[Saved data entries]
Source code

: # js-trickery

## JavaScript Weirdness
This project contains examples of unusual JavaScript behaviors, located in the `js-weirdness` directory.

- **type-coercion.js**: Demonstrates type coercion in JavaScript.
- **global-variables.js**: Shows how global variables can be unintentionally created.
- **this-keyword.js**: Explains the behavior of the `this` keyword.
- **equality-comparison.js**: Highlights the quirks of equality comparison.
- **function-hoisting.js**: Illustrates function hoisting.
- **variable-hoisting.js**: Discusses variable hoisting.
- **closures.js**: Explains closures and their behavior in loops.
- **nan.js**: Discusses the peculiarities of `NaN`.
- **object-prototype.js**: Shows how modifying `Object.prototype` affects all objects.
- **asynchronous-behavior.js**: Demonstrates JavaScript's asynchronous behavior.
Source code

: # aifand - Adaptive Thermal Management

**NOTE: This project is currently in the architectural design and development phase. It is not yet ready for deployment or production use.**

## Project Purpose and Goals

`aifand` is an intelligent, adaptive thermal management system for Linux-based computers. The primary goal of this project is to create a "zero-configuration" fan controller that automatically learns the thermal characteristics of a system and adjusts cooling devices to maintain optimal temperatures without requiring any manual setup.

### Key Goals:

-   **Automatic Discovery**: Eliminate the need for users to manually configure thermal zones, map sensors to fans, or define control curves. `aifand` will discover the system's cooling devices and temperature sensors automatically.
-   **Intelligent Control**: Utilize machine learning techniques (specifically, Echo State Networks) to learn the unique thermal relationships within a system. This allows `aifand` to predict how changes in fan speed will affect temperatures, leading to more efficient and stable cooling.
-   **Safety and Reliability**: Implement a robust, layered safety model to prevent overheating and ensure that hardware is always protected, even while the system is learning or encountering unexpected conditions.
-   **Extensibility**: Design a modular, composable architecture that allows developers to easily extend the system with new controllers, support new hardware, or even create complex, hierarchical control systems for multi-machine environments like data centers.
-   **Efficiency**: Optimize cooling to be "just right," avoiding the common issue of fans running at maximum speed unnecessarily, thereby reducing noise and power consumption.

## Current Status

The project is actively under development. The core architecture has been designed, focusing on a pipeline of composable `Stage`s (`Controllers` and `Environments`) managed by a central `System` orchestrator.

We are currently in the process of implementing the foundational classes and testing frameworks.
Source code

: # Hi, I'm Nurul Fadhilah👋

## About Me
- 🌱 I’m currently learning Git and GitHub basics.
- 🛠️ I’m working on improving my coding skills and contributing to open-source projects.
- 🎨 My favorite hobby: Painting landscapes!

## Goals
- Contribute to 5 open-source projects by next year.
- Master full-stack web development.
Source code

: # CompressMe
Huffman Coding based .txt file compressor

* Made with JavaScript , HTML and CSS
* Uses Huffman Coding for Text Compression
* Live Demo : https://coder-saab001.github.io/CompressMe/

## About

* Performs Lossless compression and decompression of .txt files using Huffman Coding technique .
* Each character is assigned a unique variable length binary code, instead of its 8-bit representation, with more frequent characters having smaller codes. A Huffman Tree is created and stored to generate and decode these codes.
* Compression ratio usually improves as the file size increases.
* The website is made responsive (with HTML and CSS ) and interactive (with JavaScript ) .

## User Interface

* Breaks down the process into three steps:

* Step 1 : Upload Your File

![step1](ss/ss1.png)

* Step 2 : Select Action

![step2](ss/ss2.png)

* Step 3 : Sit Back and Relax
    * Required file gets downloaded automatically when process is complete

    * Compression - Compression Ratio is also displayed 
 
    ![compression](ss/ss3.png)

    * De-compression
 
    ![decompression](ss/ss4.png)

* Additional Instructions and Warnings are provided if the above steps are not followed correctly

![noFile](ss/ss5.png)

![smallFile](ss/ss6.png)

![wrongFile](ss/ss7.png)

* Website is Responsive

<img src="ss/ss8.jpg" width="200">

| Assigned task |
The answer should be all the entries, restated with no word changed.

| Response for this exercise |
Source code

: # js-trickery

## JavaScript Weirdness
This project contains examples of unusual JavaScript behaviors, located in the `js-weirdness` directory.

- **type-coercion.js**: Demonstrates type coercion in JavaScript.
- **global-variables.js**: Shows how global variables can be unintentionally created.
- **this-keyword.js**: Explains the behavior of the `this` keyword.
- **equality-comparison.js**: Highlights the quirks of equality comparison.
- **function-hoisting.js**: Illustrates function hoisting.
- **variable-hoisting.js**: Discusses variable hoisting.
- **closures.js**: Explains closures and their behavior in loops.
- **nan.js**: Discusses the peculiarities of `NaN`.
- **object-prototype.js**: Shows how modifying `Object.prototype` affects all objects.
- **asynchronous-behavior.js**: Demonstrates JavaScript's asynchronous behavior.
Source code

: # aifand - Adaptive Thermal Management

**NOTE: This project is currently in the architectural design and development phase. It is not yet ready for deployment or production use.**

## Project Purpose and Goals

`aifand` is an intelligent, adaptive thermal management system for Linux-based computers. The primary goal of this project is to create a "zero-configuration" fan controller that automatically learns the thermal characteristics of a system and adjusts cooling devices to maintain optimal temperatures without requiring any manual setup.

### Key Goals:

-   **Automatic Discovery**: Eliminate the need for users to manually configure thermal zones, map sensors to fans, or define control curves. `aifand` will discover the system's cooling devices and temperature sensors automatically.
-   **Intelligent Control**: Utilize machine learning techniques (specifically, Echo State Networks) to learn the unique thermal relationships within a system. This allows `aifand` to predict how changes in fan speed will affect temperatures, leading to more efficient and stable cooling.
-   **Safety and Reliability**: Implement a robust, layered safety model to prevent overheating and ensure that hardware is always protected, even while the system is learning or encountering unexpected conditions.
-   **Extensibility**: Design a modular, composable architecture that allows developers to easily extend the system with new controllers, support new hardware, or even create complex, hierarchical control systems for multi-machine environments like data centers.
-   **Efficiency**: Optimize cooling to be "just right," avoiding the common issue of fans running at maximum speed unnecessarily, thereby reducing noise and power consumption.

## Current Status

The project is actively under development. The core architecture has been designed, focusing on a pipeline of composable `Stage`s (`Controllers` and `Environments`) managed by a central `System` orchestrator.

We are currently in the process of implementing the foundational classes and testing frameworks.
Source code

: # Hi, I'm Nurul Fadhilah👋

## About Me
- 🌱 I’m currently learning Git and GitHub basics.
- 🛠️ I’m working on improving my coding skills and contributing to open-source projects.
- 🎨 My favorite hobby: Painting landscapes!

## Goals
- Contribute to 5 open-source projects by next year.
- Master full-stack web development.
Source code

: # CompressMe
Huffman Coding based .txt file compressor

* Made with JavaScript , HTML and CSS
* Uses Huffman Coding for Text Compression
* Live Demo : https://coder-saab001.github.io/CompressMe/

## About

* Performs Lossless compression and decompression of .txt files using Huffman Coding technique .
* Each character is assigned a unique variable length binary code, instead of its 8-bit representation, with more frequent characters having smaller codes. A Huffman Tree is created and stored to generate and decode these codes.
* Compression ratio usually improves as the file size increases.
* The website is made responsive (with HTML and CSS ) and interactive (with JavaScript ) .

## User Interface

* Breaks down the process into three steps:

* Step 1 : Upload Your File

![step1](ss/ss1.png)

* Step 2 : Select Action

![step2](ss/ss2.png)

* Step 3 : Sit Back and Relax
    * Required file gets downloaded automatically when process is complete

    * Compression - Compression Ratio is also displayed 
 
    ![compression](ss/ss3.png)

    * De-compression
 
    ![decompression](ss/ss4.png)

* Additional Instructions and Warnings are provided if the above steps are not followed correctly

![noFile](ss/ss5.png)

![smallFile](ss/ss6.png)

![wrongFile](ss/ss7.png)

* Website is Responsive

<img src="ss/ss8.jpg" width="200">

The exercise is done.